Supporting Documents:
Deconstructing Diesel Road Map
Oregon DEQ’s Portland Air Toxics Solutions Report and Recommendations
Bounding the role of black carbon in the climate system: A scientific assessment
EPA Black Carbon Report to Congress

Oregon’s clean air laws lag behind nearly every other state when it comes to diesel, including west coast neighbors California and Washington. The groups have identified an opportunity to update the state’s diesel regulations, and on December 20, 2019, the groups submitted a petition to the Oregon Environmental Quality Commission requesting that the state expand its outdated Indirect Source Rule, the policy intended to limit the aggregate air pollution emissions from facilities and properties that attract trucks, buses, trains and ships.

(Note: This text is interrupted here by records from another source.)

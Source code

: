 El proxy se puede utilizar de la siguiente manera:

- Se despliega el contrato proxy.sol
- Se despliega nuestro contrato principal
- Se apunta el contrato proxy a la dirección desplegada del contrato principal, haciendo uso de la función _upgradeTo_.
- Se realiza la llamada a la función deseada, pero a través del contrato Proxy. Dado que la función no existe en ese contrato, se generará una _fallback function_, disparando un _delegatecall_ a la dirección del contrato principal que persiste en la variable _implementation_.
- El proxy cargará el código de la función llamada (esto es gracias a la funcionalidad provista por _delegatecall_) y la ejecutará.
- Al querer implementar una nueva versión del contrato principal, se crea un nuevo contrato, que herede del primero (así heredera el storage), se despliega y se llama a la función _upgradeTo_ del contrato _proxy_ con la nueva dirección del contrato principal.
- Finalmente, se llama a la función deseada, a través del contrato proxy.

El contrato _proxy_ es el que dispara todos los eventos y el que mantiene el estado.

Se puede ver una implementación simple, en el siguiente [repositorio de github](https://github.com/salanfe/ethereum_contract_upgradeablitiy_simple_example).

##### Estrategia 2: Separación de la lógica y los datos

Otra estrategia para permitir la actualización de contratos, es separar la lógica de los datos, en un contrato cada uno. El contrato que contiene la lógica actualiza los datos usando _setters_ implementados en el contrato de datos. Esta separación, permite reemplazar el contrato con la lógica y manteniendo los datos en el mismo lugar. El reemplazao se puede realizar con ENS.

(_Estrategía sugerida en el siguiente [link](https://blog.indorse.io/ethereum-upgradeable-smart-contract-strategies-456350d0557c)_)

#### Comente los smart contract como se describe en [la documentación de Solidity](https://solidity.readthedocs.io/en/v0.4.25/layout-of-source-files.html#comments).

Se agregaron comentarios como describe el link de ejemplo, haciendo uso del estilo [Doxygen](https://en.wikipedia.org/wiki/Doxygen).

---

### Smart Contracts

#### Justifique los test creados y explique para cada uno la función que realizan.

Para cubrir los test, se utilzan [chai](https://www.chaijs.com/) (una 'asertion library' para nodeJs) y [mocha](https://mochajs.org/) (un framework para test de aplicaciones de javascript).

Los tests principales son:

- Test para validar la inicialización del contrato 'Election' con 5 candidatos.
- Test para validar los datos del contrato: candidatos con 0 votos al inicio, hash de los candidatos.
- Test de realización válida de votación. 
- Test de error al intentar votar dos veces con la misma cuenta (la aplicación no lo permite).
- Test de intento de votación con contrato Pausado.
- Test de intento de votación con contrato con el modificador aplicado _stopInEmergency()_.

“Indirect source rules present a great opportunity to reduce harmful air pollution emissions from vehicles and engines that aren’t currently regulated at the state or local levels,” said the Green Energy Institute’s Amy Schlusser, the primary author of the petition. Although Oregon’s Indirect Source Rule has existed for decades, it is currently only being applied to new construction of large parking lots in certain urban areas. The petition, would direct the state to create a new rule to cover large construction sites, distribution centers, rail yards, and other indirect sources. These sources are responsible for 65% of diesel emissions in Oregon.

“Oregon has a duty to its residents to ensure that we all have clean air to breathe,” said Mary Peveto, Executive Director of Neighbors for Clean Air. “We made great strides this year in regulating harmful diesel emissions from trucks, but we’re still missing the major source of our state’s diesel pollution.”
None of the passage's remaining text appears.